Problem details - Each entry that follows is to be retyped exactly. Pictures do not belong in the copy.

Input for this task -
○ ○ ○ ○ ○ ○ ○
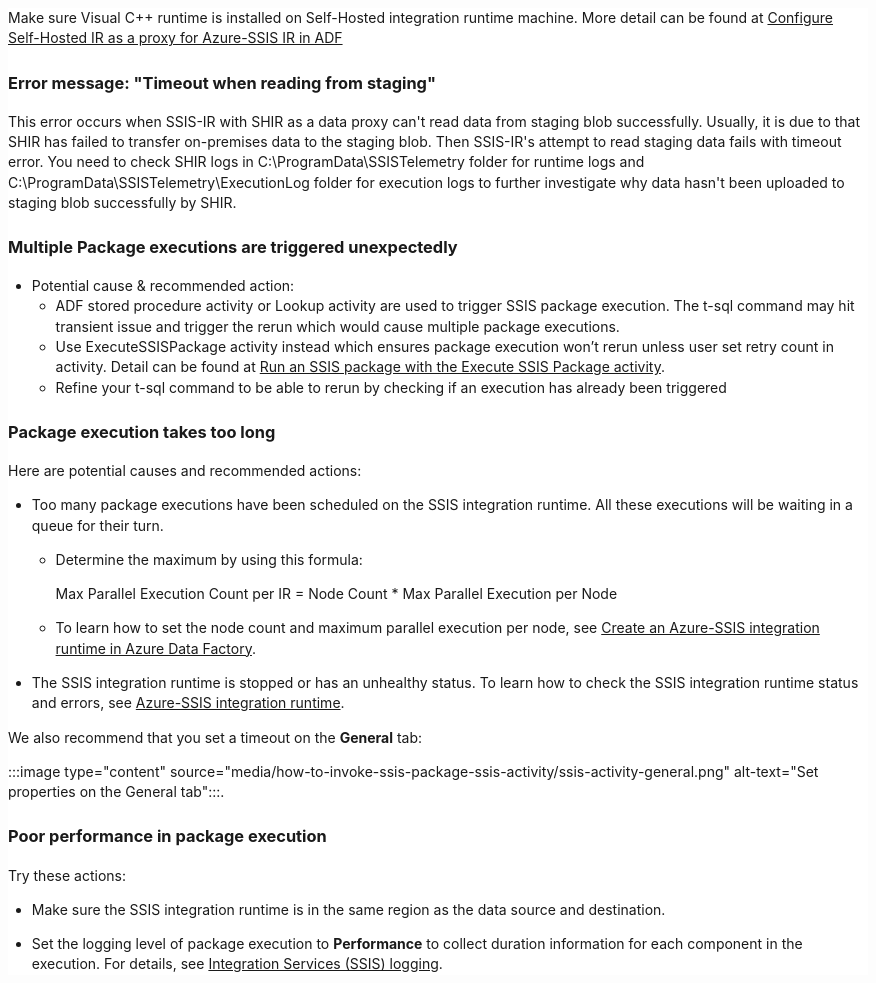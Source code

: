 Make sure Visual C++ runtime is installed on Self-Hosted integration runtime machine. More detail can be found at [Configure Self-Hosted IR as a proxy for Azure-SSIS IR in ADF](self-hosted-integration-runtime-proxy-ssis.md#prepare-the-self-hosted-ir)
          

### Error message: "Timeout when reading from staging"

This error occurs when SSIS-IR with SHIR as a data proxy can't read data from staging blob successfully. Usually, it is due to that SHIR has failed to transfer on-premises data to the staging blob. Then SSIS-IR's attempt to read staging data fails with timeout error. You need to check SHIR logs in C:\ProgramData\SSISTelemetry folder for runtime logs and C:\ProgramData\SSISTelemetry\ExecutionLog folder for execution logs to further investigate why data hasn't been uploaded to staging blob successfully by SHIR.

### Multiple Package executions are triggered unexpectedly

* Potential cause & recommended action:
  * ADF stored procedure activity or Lookup activity are used to trigger SSIS package execution. The t-sql command may hit transient issue and trigger the rerun which would cause multiple package executions.
  * Use ExecuteSSISPackage activity instead which ensures package execution won’t rerun unless user set retry count in activity. Detail can be found at [Run an SSIS package with the Execute SSIS Package activity](how-to-invoke-ssis-package-ssis-activity.md).
  * Refine your t-sql command to be able to rerun by checking if an execution has already been triggered
          

### Package execution takes too long

Here are potential causes and recommended actions:

* Too many package executions have been scheduled on the SSIS integration runtime. All these executions will be waiting in a queue for their turn.
  * Determine the maximum by using this formula:

    Max Parallel Execution Count per IR = Node Count * Max Parallel Execution per Node
  * To learn how to set the node count and maximum parallel execution per node, see [Create an Azure-SSIS integration runtime in Azure Data Factory](create-azure-ssis-integration-runtime.md).
* The SSIS integration runtime is stopped or has an unhealthy status. To learn how to check the SSIS integration runtime status and errors, see [Azure-SSIS integration runtime](monitor-integration-runtime.md#azure-ssis-integration-runtime).

We also recommend that you set a timeout on the **General** tab:

  :::image type="content" source="media/how-to-invoke-ssis-package-ssis-activity/ssis-activity-general.png" alt-text="Set properties on the General tab":::.
          

### Poor performance in package execution

Try these actions:

* Make sure the SSIS integration runtime is in the same region as the data source and destination.

* Set the logging level of package execution to **Performance** to collect duration information for each component in the execution. For details, see [Integration Services (SSIS) logging](/sql/integration-services/performance/integration-services-ssis-logging).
○ ○ ○ ○ ○ ○ ○
Solution to the problem -
Source code

: Make sure Visual C++ runtime is installed on Self-Hosted integration runtime machine. More detail can be found at [Configure Self-Hosted IR as a proxy for Azure-SSIS IR in ADF](self-hosted-integration-runtime-proxy-ssis.md#prepare-the-self-hosted-ir)
          

### Error message: "Timeout when reading from staging"

This error occurs when SSIS-IR with SHIR as a data proxy can't read data from staging blob successfully. Usually, it is due to that SHIR has failed to transfer on-premises data to the staging blob. Then SSIS-IR's attempt to read staging data fails with timeout error. You need to check SHIR logs in C:\ProgramData\SSISTelemetry folder for runtime logs and C:\ProgramData\SSISTelemetry\ExecutionLog folder for execution logs to further investigate why data hasn't been uploaded to staging blob successfully by SHIR.

### Multiple Package executions are triggered unexpectedly

* Potential cause & recommended action:
  * ADF stored procedure activity or Lookup activity are used to trigger SSIS package execution. The t-sql command may hit transient issue and trigger the rerun which would cause multiple package executions.
  * Use ExecuteSSISPackage activity instead which ensures package execution won’t rerun unless user set retry count in activity. Detail can be found at [Run an SSIS package with the Execute SSIS Package activity](how-to-invoke-ssis-package-ssis-activity.md).
  * Refine your t-sql command to be able to rerun by checking if an execution has already been triggered
          

### Package execution takes too long

Here are potential causes and recommended actions:

* Too many package executions have been scheduled on the SSIS integration runtime. All these executions will be waiting in a queue for their turn.
  * Determine the maximum by using this formula:

    Max Parallel Execution Count per IR = Node Count * Max Parallel Execution per Node
  * To learn how to set the node count and maximum parallel execution per node, see [Create an Azure-SSIS integration runtime in Azure Data Factory](create-azure-ssis-integration-runtime.md).
* The SSIS integration runtime is stopped or has an unhealthy status. To learn how to check the SSIS integration runtime status and errors, see [Azure-SSIS integration runtime](monitor-integration-runtime.md#azure-ssis-integration-runtime).

We also recommend that you set a timeout on the **General** tab:

  :::image type="content" source="media/how-to-invoke-ssis-package-ssis-activity/ssis-activity-general.png" alt-text="Set properties on the General tab":::.
          

### Poor performance in package execution

Try these actions:

* Make sure the SSIS integration runtime is in the same region as the data source and destination.

* Set the logging level of package execution to **Performance** to collect duration information for each component in the execution. For details, see [Integration Services (SSIS) logging](/sql/integration-services/performance/integration-services-ssis-logging).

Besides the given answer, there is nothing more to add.